It is flawed. Let me give you a completely mechanical example about energy that will hopefully help you understand about energy.

Let's say that we have 2 masses attached by a light rope with a pulley arranged to pull the second mass up as we move the first mass to the left (see Fig 30). Now, suppose we want to lift the second mass to the top of the table, but can only directly do work on the first mass. We have two basic options:

1) we can start with a little slack in the rope, suddenly do work on the first mass, accelerating it very quickly to a high KE, let it snap the line taut, and pull the second mass up by exchanging its KE for gravitational PE.
2) we can start with no slack in the rope, do work on the first mass, which will be transferred directly to the second mass via the rope with no significant amount of KE needed to effect the transfer.

Remember, work is force times distance, so as long as you can exert a force on something you can do work on it, regardless of KE. True, you can use KE to do work, but it is not necessary, and true if you don't have some other interaction then when you do work on something it will gain KE. But neither of those statements imply that you must use KE to do work nor that the first mass had a significant amount of KE in option 2) at any time.

So, in the case of electrical circuits, the rope is equivalent to the electromagnetic forces, the first mass is equivalent to the electrons, and the second mass is equivalent to whatever the electrons do work on. As I showed in my previous calculation there is never any significant amount of KE in the electrons, the electromagnetic "rope" is always taut and the energy which the power source supplies to the electrons is transferred directly to the circuit without gaining and losing KE.
 Sci Advisor Thanks PF Gold P: 12,186 I think the AC factor is a red herring. The (mean) KE of the electrons is constant DC and varies in AC but it is negligible in both cases. But the notion that the energy is transferred in the form of electronic KE is like saying that the energy transmitted through a bicycle chain is due to the KE of the links in the chain. That KE would only contribute (briefly) a bit of drive if you took your feet off the pedals! (edit: this is more ore less what dalespam is saying - I think I was writing whilst his post went up) In the case of a stream of electrons, the KE gained during acceleration would be transferred, on impact with the collector. If you apply Kirchhoff 2 to the two situations - the PD across a copper supply wire is very small- the majority of the PD is dropped across the load. In the case of an electron beam, the majority PD is across the acceleration gap and a small bit at the surface of the metal in the collector. In the first case, the energy transferred to the load is in the form of electrical. In the second case, the energy transferred to the collector is KE.
 P: 35 Yeah I sort of meant something like that. Not exactly colliding and stuff. More like an electron moving against another force while still under the force of the E-field. Like that the block on the table, if there was no load attached to it, it would have gained more KE, but work has to be done to gain GPE of the load, it doesn't end up with as much KE as it should. So negative work is done on the electron while it is moving through the component, it does positive work on the component causing heat or light to be given off or whatever the component does while positive work is still being done on it by the E-field due to the battery... Is this more accurate?
PF Gold
P: 1,777
 Quote by Repainted I am confused by the AC part. Isn't an AC produced by a coil of wire placed within a uniform magnetic field and rotated to change the magnetic flux through it, inducing a potential? Or is this a simplified explanation of how an AC generator works that doesn't talk about EM waves and such? Also, if this Drude model is inaccurate at describing how energy is transferred to most components, then how is energy transferred from the moving electrons to the components? Or is it something that varies for every component?
How the original electromagnetic wave is generated is immaterial. For low frequency signals we can be rather basic with the generation of the wave. A simple generator works by physically rotating magnets about stationary wires. The changing magnetic field automatically creates an electromagnetic wave and the wires act as the waveguides to propagate the wave in the desired direction. At normal AC frequencies associated with residential electricity, the wavelength is so long that no real thought needs to be given in terms of designing a waveguide. It is not until we start going to higher frequencies like RF that we need to pay closer attention to waveguide design and start thinking about other ways of generating the signal. But the physics never change.

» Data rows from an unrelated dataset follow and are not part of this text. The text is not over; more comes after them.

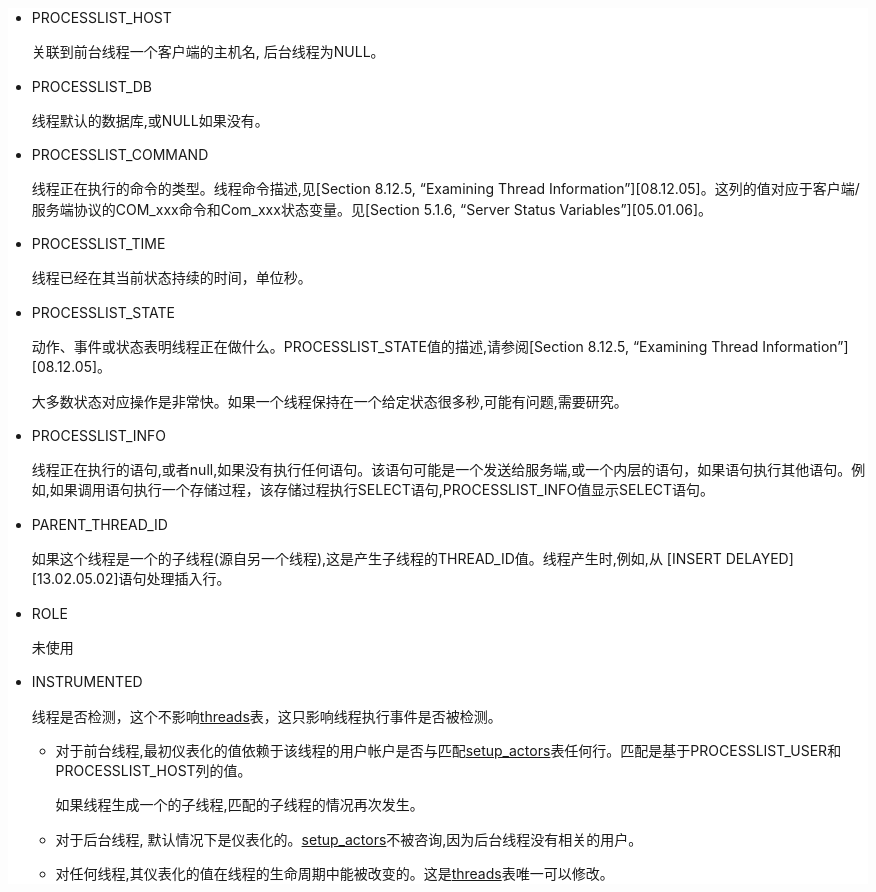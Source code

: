 

- PROCESSLIST\_HOST
    
	关联到前台线程一个客户端的主机名, 后台线程为NULL。

- PROCESSLIST\_DB

	线程默认的数据库,或NULL如果没有。



- PROCESSLIST\_COMMAND

	线程正在执行的命令的类型。线程命令描述,见[Section 8.12.5, “Examining Thread Information”][08.12.05]。这列的值对应于客户端/服务端协议的COM_xxx命令和Com_xxx状态变量。见[Section 5.1.6, “Server Status Variables”][05.01.06]。



- PROCESSLIST\_TIME
    
	线程已经在其当前状态持续的时间，单位秒。



- PROCESSLIST_STATE
    
	动作、事件或状态表明线程正在做什么。PROCESSLIST\_STATE值的描述,请参阅[Section 8.12.5, “Examining Thread Information”][08.12.05]。　　　　

	大多数状态对应操作是非常快。如果一个线程保持在一个给定状态很多秒,可能有问题,需要研究。



- PROCESSLIST\_INFO

	线程正在执行的语句,或者null,如果没有执行任何语句。该语句可能是一个发送给服务端,或一个内层的语句，如果语句执行其他语句。例如,如果调用语句执行一个存储过程，该存储过程执行SELECT语句,PROCESSLIST\_INFO值显示SELECT语句。



- PARENT\_THREAD\_ID
    
	如果这个线程是一个的子线程(源自另一个线程),这是产生子线程的THREAD_ID值。线程产生时,例如,从 [INSERT DELAYED][13.02.05.02]语句处理插入行。

- ROLE

	未使用

- INSTRUMENTED

	线程是否检测，这个不影响[threads](./21.09.10_Performance_Schema_Miscellaneous_Tables.md#21.09.10.03)表，这只影响线程执行事件是否被检测。

  

    - 对于前台线程,最初仪表化的值依赖于该线程的用户帐户是否与匹配[setup\_actors](./21.09.02_Performance_Schema_Setup_Tables.md#21.09.02.01)表任何行。匹配是基于PROCESSLIST\_USER和PROCESSLIST\_HOST列的值。　　　

		如果线程生成一个的子线程,匹配的子线程的情况再次发生。　　　　



	- 对于后台线程, 默认情况下是仪表化的。[setup_actors](./21.09.02_Performance_Schema_Setup_Tables.md#21.09.02.01)不被咨询,因为后台线程没有相关的用户。


	- 对任何线程,其仪表化的值在线程的生命周期中能被改变的。这是[threads](./21.09.10_Performance_Schema_Miscellaneous_Tables.md#21.09.10.03)表唯一可以修改。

The Drude model is the classical model for normal ohmic losses. Whenever we lose energy due to the resistance of the device, it is typically the Drude model at work. However, outside of a resistor, we are not interested in converting the electrical energy into heat. As such, the mechanisms for extracting power vary from component to component. For example, a transistor works by first setting up a voltage difference between the desired terminals. This voltage difference then induces the movement of carriers within the transistor. Energy is spent to move these charges so that we build up voltages on the outputs, this can be lost due to phonon collisions akin to the Drude model but we can also emit electromagnetic radiation like with an LED. An inductor stores energy by inducing a magnetic field or locally constrained electromagnetic waves. And as I mentioned before, an antenna can work by providing a way to move the electromgantice wave from a guided mode to a propagating mode. The current side to this theory is that the accelerating currents in the antenna, say like in a simple dipole antenna, will gnerate the electromagnetic waves. It is the acceleration that matters, not their velocity or collision rate (which would affect the losses predicted by the Drude model). We can also extract power from the fields by coupling with another inductor to induce a current in the other inductor, like what we do in a simple transformer.

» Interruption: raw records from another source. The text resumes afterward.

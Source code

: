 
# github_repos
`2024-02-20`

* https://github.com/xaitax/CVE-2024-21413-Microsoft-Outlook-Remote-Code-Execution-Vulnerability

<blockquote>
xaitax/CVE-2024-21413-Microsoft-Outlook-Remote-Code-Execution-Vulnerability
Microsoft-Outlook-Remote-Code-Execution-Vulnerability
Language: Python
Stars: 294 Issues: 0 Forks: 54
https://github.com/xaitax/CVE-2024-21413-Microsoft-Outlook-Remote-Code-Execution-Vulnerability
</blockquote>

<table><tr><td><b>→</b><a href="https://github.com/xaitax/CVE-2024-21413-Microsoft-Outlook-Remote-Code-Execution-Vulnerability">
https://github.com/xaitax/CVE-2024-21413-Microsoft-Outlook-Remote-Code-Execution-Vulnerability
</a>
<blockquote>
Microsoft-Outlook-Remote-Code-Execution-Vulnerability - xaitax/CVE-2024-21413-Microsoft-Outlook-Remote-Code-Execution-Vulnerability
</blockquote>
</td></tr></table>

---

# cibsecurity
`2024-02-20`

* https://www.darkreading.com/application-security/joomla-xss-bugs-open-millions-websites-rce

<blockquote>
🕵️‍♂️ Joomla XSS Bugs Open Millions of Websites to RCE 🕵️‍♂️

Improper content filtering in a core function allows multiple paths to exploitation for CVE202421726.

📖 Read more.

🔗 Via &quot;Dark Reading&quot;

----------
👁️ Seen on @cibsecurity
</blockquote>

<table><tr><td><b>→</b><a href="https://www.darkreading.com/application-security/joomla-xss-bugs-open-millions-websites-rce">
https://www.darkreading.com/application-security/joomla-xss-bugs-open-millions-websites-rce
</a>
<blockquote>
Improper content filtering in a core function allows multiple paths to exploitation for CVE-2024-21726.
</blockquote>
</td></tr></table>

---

Energy can be extracted by the electromagnetic fields that are created by the induced currents, from the electromagnetic fields of the signals itself, or from quantum mechanical behavior of the charges themselves (dropping down from an excited state to a lower state and thus emitting a photon). Since heat itself is very rarely a desirable output from a circuit outside of a heating element, most desirable work is done via different mechanisms.
 P: 35 Okay I think this sort of clears it up. Thanks a lot. So to sum it up, the collisions in the Drude model are simply useful in portraying power output due to resistance, but for everyday uses like my computer for instance, it depends on how the individual circuitry is designed to extract power for the power source. Am I right to say this? Oh and are these 'collisions' in the Drude model really collisions? or as DaleSpam showed with an example, the E-field causing the electrons to simply doing work against another agent continuously and not some haphazard movement through the circuitry?